JDRF Industry Partner Osiris Receives FDA Orphan Drug Designation for its Diabetes Treatment

JDRF Industry Partner Osiris Receives FDA Orphan Drug Designation for its Diabetes Treatment

A stem cell treatment for people newly diagnosed with type 1 diabetes has been granted “Orphan Drug” status from the U.S. Food and Drug Administration (FDA), speeding the path to market for this promising therapy.

Developed by Osiris Therapeutics, the drug Prochymal is intended to preserve insulin-producing cells in newly diagnosed patients.  At least 30,000 children and adults are diagnosed with type 1 diabetes every year, and could potentially benefit from such a treatment; an estimated 3 million Americans are living with type 1 diabetes. 

The orphan drug designation by the FDA eliminates FDA filing and registration fees and provides tax incentives for as much as 50 percent of the clinical development costs of Prochymal.  The Orphan Drug Act was instituted to promote the development of treatments for underserved patient populations. 

Osiris’ Prochymal is a formulation of “mesenchymal” stem cells – cells derived from adult bone marrow.  It is a novel approach to reversing or halting the autoimmune attack that causes type 1 diabetes.  As part of its Industry Discovery and Development Program, JDRF partnered with the Maryland-based business to support the current Phase II clinical trial, which is evaluating safety and efficacy of Prochymal in people who have beemn recently diagnosed with diabetes.   

Prochymal is also being evaluated as a treatment for other diseases including graft versus host disease (GvHD), Crohn’s Disease, acute myocardial infarction, and pulmonary disease.  Osiris already has received Orphan Drug designation for the drug to treat GvHD.

 

The announcement by Osiris has several key implications:

  • First, it can speed the development of the drug to help prevent any further destruction of beta cells caused by type 1 diabetes.

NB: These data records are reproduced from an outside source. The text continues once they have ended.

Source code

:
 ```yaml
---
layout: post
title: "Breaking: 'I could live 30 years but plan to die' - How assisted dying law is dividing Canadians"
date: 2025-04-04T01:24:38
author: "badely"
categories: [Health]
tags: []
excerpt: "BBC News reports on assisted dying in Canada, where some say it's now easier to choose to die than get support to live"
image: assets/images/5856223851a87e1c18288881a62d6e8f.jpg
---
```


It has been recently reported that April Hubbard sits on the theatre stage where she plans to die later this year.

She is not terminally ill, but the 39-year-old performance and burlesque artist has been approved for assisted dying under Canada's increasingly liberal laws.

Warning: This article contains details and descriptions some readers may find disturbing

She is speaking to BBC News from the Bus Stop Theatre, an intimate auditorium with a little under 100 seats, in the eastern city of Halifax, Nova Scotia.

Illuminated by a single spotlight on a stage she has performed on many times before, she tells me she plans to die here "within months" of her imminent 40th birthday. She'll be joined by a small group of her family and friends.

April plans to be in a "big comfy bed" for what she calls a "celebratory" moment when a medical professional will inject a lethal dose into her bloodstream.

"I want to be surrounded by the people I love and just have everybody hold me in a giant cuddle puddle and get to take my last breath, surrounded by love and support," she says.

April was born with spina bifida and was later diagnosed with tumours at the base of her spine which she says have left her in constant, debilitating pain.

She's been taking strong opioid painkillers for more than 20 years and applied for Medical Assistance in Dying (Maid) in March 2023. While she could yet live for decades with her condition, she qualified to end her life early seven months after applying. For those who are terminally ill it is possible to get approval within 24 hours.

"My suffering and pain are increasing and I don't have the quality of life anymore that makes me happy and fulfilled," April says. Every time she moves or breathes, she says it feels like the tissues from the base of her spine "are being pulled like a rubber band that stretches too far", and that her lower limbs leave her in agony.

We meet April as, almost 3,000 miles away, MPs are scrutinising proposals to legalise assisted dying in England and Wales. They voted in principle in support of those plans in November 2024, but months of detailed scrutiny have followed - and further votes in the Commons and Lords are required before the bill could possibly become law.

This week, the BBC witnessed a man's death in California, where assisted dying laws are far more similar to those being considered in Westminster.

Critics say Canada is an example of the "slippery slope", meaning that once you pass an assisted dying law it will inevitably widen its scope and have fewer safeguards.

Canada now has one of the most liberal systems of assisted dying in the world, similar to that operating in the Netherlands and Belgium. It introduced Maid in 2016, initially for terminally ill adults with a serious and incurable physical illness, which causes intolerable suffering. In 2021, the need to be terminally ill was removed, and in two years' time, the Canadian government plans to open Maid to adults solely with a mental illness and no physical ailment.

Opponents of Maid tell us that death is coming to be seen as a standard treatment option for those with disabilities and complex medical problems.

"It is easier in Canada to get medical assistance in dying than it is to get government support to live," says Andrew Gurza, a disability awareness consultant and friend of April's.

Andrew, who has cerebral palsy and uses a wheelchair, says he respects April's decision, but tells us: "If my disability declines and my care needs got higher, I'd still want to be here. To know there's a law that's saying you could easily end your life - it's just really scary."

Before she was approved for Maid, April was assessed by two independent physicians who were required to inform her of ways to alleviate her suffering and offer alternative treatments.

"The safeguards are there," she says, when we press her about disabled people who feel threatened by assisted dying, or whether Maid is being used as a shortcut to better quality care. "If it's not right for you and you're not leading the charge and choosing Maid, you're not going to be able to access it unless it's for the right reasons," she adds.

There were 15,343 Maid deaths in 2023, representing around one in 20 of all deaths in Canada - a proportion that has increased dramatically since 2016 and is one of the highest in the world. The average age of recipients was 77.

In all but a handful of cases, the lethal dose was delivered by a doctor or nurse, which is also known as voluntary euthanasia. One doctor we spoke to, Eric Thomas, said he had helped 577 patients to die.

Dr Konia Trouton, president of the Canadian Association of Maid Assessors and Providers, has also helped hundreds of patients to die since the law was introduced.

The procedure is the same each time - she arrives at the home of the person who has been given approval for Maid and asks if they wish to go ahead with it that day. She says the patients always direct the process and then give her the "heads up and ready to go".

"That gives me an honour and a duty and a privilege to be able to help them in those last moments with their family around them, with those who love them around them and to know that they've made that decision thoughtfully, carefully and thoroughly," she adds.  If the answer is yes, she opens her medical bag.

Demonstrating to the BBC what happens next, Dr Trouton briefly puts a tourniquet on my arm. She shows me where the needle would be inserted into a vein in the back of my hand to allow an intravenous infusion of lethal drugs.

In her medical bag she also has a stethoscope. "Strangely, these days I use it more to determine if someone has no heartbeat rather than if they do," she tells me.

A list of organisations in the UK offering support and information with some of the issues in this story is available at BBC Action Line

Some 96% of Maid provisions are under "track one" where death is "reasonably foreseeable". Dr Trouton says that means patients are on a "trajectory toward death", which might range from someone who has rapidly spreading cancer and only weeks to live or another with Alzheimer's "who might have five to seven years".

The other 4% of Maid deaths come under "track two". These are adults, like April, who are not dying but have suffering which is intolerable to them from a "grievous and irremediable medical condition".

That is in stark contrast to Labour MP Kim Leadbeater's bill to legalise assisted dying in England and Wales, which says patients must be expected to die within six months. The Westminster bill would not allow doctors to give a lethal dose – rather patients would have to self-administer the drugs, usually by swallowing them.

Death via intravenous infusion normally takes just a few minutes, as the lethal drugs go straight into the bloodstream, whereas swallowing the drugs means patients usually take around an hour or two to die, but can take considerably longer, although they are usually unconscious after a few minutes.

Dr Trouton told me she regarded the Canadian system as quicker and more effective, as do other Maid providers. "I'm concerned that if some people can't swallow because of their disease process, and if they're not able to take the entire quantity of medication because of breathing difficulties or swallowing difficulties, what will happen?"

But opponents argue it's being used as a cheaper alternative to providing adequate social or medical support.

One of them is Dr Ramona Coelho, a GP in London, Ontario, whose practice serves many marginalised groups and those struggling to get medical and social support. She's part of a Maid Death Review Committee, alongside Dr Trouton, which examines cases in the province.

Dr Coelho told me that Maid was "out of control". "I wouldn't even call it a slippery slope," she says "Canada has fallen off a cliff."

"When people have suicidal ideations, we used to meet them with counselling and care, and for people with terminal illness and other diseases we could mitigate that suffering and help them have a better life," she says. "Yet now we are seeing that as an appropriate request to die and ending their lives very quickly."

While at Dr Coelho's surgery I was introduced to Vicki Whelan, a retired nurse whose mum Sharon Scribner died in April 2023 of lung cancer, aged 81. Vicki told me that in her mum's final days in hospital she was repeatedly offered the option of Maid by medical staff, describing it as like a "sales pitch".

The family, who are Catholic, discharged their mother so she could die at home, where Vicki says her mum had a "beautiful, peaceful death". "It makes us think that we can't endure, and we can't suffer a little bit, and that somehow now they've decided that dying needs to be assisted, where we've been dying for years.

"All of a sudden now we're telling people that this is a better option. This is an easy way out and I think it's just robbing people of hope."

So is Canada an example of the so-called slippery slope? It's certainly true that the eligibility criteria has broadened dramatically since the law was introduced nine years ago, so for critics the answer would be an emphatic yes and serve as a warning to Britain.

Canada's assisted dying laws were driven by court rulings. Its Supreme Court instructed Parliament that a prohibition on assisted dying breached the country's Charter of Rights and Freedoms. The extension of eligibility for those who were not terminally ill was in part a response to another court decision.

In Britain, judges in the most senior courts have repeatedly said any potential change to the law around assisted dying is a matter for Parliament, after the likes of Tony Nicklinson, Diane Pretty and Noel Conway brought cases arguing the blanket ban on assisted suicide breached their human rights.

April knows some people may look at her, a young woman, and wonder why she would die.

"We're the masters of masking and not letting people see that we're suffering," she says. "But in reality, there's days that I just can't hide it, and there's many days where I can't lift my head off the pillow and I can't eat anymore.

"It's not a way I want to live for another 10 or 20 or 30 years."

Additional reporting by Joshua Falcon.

  • It is a promising future into further development of treatments that would provide another way to preserve insulin-producing cell function for the newly diagnosed
  • Because of the drug’s extensive safety testing and evaluation for its use with other diseases,  the timetable for testing and approval for its use by people with diabetes could potentially be much shorter, and its development significantly less expensive. 

 

 

About JDRF

JDRF is the leading global organization focused on type 1 diabetes (T1D) research. Driven by passionate, grassroots volunteers connected to children, adolescents, and adults with this disease, JDRF is now the largest charitable supporter of T1D research. The goal of JDRF research is to improve the lives of all people affected by T1D by accelerating progress on the most promising opportunities for curing, better treating, and preventing T1D. JDRF collaborates with a wide spectrum of partners who share this goal.

Since its founding in 1970, JDRF has awarded more than $1.7 billion to diabetes research. Past JDRF efforts have helped to significantly advance the care of people with this disease, and have expanded the critical scientific understanding of T1D. JDRF will not rest until T1D is fully conquered. More than 80 percent of JDRF’s expenditures directly support research and research-related education.